---------- DATA SHOWN ----------

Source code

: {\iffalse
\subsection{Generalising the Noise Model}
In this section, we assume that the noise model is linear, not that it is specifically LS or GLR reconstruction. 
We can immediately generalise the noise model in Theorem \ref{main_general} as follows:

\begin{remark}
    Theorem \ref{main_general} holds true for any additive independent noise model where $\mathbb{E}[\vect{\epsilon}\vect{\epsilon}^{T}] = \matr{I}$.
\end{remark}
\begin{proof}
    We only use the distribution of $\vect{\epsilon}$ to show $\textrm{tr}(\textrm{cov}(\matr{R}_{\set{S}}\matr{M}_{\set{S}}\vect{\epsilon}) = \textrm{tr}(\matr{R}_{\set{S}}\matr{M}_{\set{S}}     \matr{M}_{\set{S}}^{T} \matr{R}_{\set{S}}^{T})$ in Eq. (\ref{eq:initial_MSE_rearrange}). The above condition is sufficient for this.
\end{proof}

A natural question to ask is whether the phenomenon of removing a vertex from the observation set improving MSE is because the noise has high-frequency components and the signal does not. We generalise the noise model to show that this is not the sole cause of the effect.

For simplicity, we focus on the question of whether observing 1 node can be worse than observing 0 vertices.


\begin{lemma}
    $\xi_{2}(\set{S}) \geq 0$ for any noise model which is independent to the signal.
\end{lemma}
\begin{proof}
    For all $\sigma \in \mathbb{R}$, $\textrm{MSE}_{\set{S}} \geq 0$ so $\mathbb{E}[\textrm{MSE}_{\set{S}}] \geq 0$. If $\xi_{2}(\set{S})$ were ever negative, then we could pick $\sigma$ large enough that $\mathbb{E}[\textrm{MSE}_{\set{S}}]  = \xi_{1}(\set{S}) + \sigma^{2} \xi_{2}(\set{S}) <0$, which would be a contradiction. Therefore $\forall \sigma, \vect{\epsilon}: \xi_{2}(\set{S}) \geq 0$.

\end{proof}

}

----------

REQUIRED ACTION:
Lines from the one holding "A natural question" to the last line of the records: return these exactly, and only these.

SOLUTION:
A natural question to ask is whether the phenomenon of removing a vertex from the observation set improving MSE is because the noise has high-frequency components and the signal does not. We generalise the noise model to show that this is not the sole cause of the effect.

For simplicity, we focus on the question of whether observing 1 node can be worse than observing 0 vertices.


\begin{lemma}
    $\xi_{2}(\set{S}) \geq 0$ for any noise model which is independent to the signal.
\end{lemma}
\begin{proof}
    For all $\sigma \in \mathbb{R}$, $\textrm{MSE}_{\set{S}} \geq 0$ so $\mathbb{E}[\textrm{MSE}_{\set{S}}] \geq 0$. If $\xi_{2}(\set{S})$ were ever negative, then we could pick $\sigma$ large enough that $\mathbb{E}[\textrm{MSE}_{\set{S}}]  = \xi_{1}(\set{S}) + \sigma^{2} \xi_{2}(\set{S}) <0$, which would be a contradiction. Therefore $\forall \sigma, \vect{\epsilon}: \xi_{2}(\set{S}) \geq 0$.

\end{proof}

}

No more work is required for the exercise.